Delays shown in Nsight Systems between HtoD memcopy and kernel launch when using CUDA.jl

For the CUDA.jl minimal example shown below, I see a considerably large delay between the HtoD memcopy and the kernel launch. I’m not able to figure out what causes it. For a larger array, sometimes this delay is much lesser too.
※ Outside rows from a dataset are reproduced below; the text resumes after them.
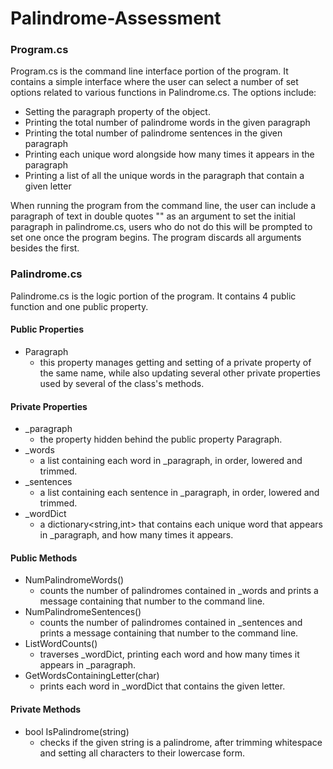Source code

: # Palindrome-Assessment

### Program.cs
Program.cs is the command line interface portion of the program. It contains a simple interface where the user can select a number of set options related to various functions in Palindrome.cs. The options include:
* Setting the paragraph property of the object.
* Printing the total number of palindrome words in the given paragraph
* Printing the total number of palindrome sentences in the given paragraph
* Printing each unique word alongside how many times it appears in the paragraph
* Printing a list of all the unique words in the paragraph that contain a given letter

When running the program from the command line, the user can include a paragraph of text in double quotes "" as an argument to set the initial paragraph in palindrome.cs, users who do not do this will be prompted to set one once the program begins. The program discards all arguments besides the first.

### Palindrome.cs
Palindrome.cs is the logic portion of the program. It contains 4 public function and one public property.

#### Public Properties
* Paragraph
    * this property manages getting and setting of a private property of the same name, while also updating several other private properties used by several of the class's methods.
    
#### Private Properties
* \_paragraph
    * the property hidden behind the public property Paragraph.
* \_words
    * a list containing each word in \_paragraph, in order, lowered and trimmed.
* \_sentences
    * a list containing each sentence in \_paragraph, in order, lowered and trimmed.
* \_wordDict
    * a dictionary<string,int> that contains each unique word that appears in \_paragraph, and how many times it appears.
    
#### Public Methods
* NumPalindromeWords()
    * counts the number of palindromes contained in \_words and prints a message containing that number to the command line.
* NumPalindromeSentences()
    * counts the number of palindromes contained in \_sentences and prints a message containing that number to the command line.
* ListWordCounts()
    * traverses \_wordDict, printing each word and how many times it appears in \_paragraph.
* GetWordsContainingLetter(char)
    * prints each word in \_wordDict that contains the given letter.
    
#### Private Methods
* bool IsPalindrome(string)
    * checks if the given string is a palindrome, after trimming whitespace and setting all characters to their lowercase form.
Is this part of the CUDA API calls, and something to be expected?

using CUDA
using Random

@inline function kernel!(a)
    i = threadIdx().x + blockDim().x*(blockIdx().x-1)
    a[i] = CUDA.cos(a[i]) + i^0.6 + CUDA.tan(a[i])
    return
end

function main()
    n = 2^12
    a = rand(n)
    
    threads = 256
    blocks = cld(n, threads)
    a_d = CuArray(a)
    @cuda threads=threads blocks=blocks kernel!(a_d)
    a = Array(a_d)

    return
end

main()
CUDA.@profile main()

The times reported by Nsight systems are:
HtoD memcopy: ~3 microseconds
Delay: ~157 microseconds
Kernel: ~18 microseconds
DtoH memcopy: ~3 microseconds

Additionally, for debugging scenarios like these, is there a way to make Nsight Systems record the CPU operations and function calls too?

1 Like

In addition, this makes it possible to figure out whether this is a GC stall (NVTX.jl · NVTX.jl), although I don’t see any free operations being queued in that gap, so it seems unlikely.

1 Like

The NVTX annotations were helpful in determining where exactly the kernel launch begins and when the HtoD ends. I also did not get any blocks that had GC in the Nsight profiles. This is a fairly small case, so I’m ruling that out for now.
I still find that there’s a substantial delay between memcopy (both HtoD and DtoH) and kernel execution. I’m tempted to think there’s something the Julia API is stuck with.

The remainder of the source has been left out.